You can keep your advice!

Do you like helping others? We tend to feel more useful giving others our suggestions rather than simply listening. Why then is our “excellent” advice so rarely put to use?

According to Michael Bungay Stanier, our advice often isn’t followed for three main reasons:

1) We jump on solving the first problem we hear and, in our haste, fail to see the real problem.

2) The solution we offer is not as brilliant as we think.

3) We drain everyone’s energy — our own, first and foremost — in our desire to intervene at every opportunity and contribute our sacrosanct “added value.”

Such acts of advice-giving do not really help the other person and actually prevents us from being truly helpful and making progress on what counts.

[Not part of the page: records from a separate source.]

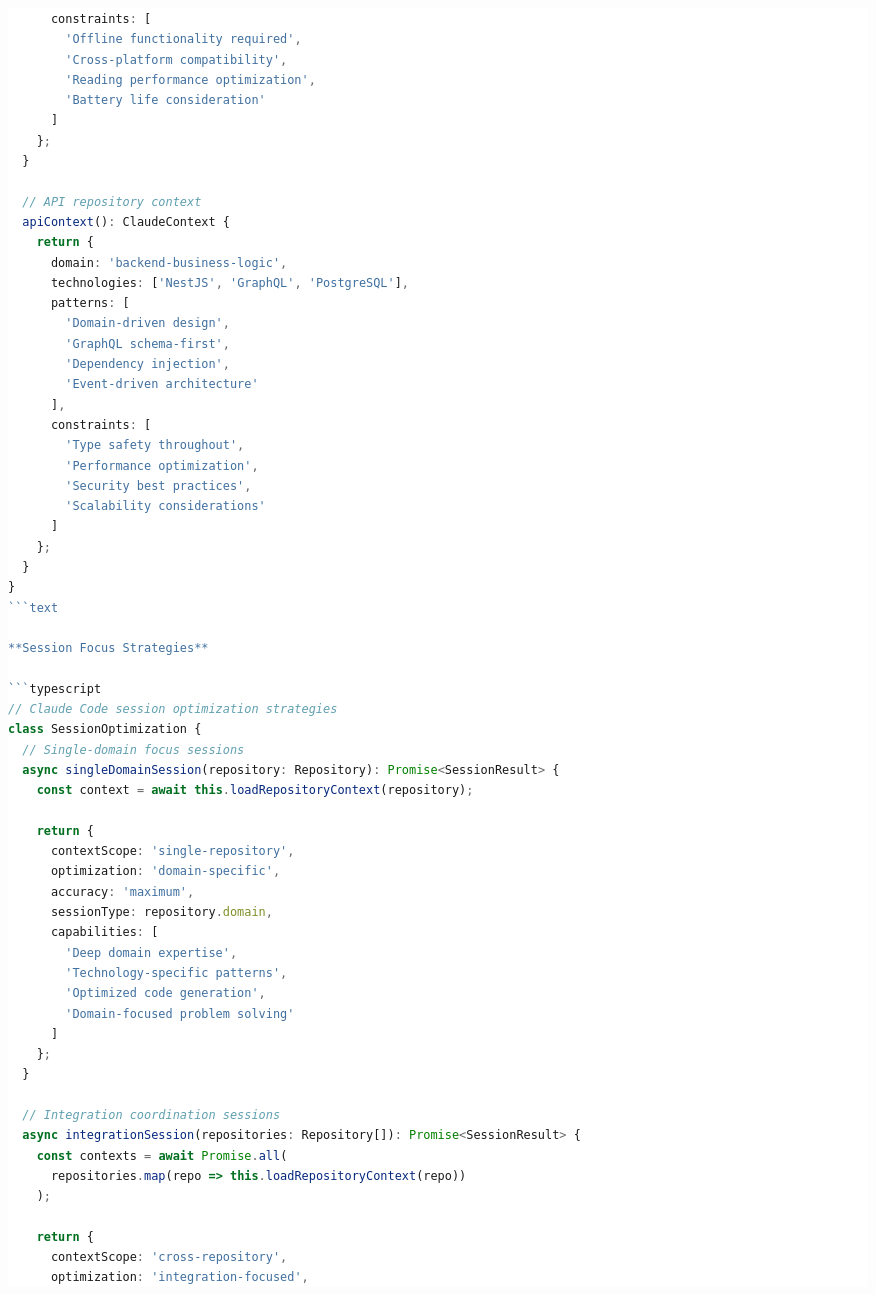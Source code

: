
 ```typescript
      constraints: [
        'Offline functionality required',
        'Cross-platform compatibility',
        'Reading performance optimization',
        'Battery life consideration'
      ]
    };
  }

  // API repository context
  apiContext(): ClaudeContext {
    return {
      domain: 'backend-business-logic',
      technologies: ['NestJS', 'GraphQL', 'PostgreSQL'],
      patterns: [
        'Domain-driven design',
        'GraphQL schema-first',
        'Dependency injection',
        'Event-driven architecture'
      ],
      constraints: [
        'Type safety throughout',
        'Performance optimization',
        'Security best practices',
        'Scalability considerations'
      ]
    };
  }
}
```text

**Session Focus Strategies**

```typescript
// Claude Code session optimization strategies
class SessionOptimization {
  // Single-domain focus sessions
  async singleDomainSession(repository: Repository): Promise<SessionResult> {
    const context = await this.loadRepositoryContext(repository);
    
    return {
      contextScope: 'single-repository',
      optimization: 'domain-specific',
      accuracy: 'maximum',
      sessionType: repository.domain,
      capabilities: [
        'Deep domain expertise',
        'Technology-specific patterns',
        'Optimized code generation',
        'Domain-focused problem solving'
      ]
    };
  }

  // Integration coordination sessions
  async integrationSession(repositories: Repository[]): Promise<SessionResult> {
    const contexts = await Promise.all(
      repositories.map(repo => this.loadRepositoryContext(repo))
    );
    
    return {
      contextScope: 'cross-repository',
      optimization: 'integration-focused',
```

You may find it hard to apply Michael Bungay Stanier’s simple advice for avoiding these 3

traps, but it’s worth taking the time required. Before proposing your solution – no matter what!– ask questions, seek to identify what the real problem is, and, above all, ask the other person what he or she is thinking of doing. They probably already have ideas that could give you a good starting point.

In the end, you may not even need to give your opinion, but everyone will come out better for the exchange nonetheless. Give your savior complex a rest!

 

To go further: “3 reasons why people don’t take your advice” by Stephanie Vozza (Fast Company, 15 January 2020)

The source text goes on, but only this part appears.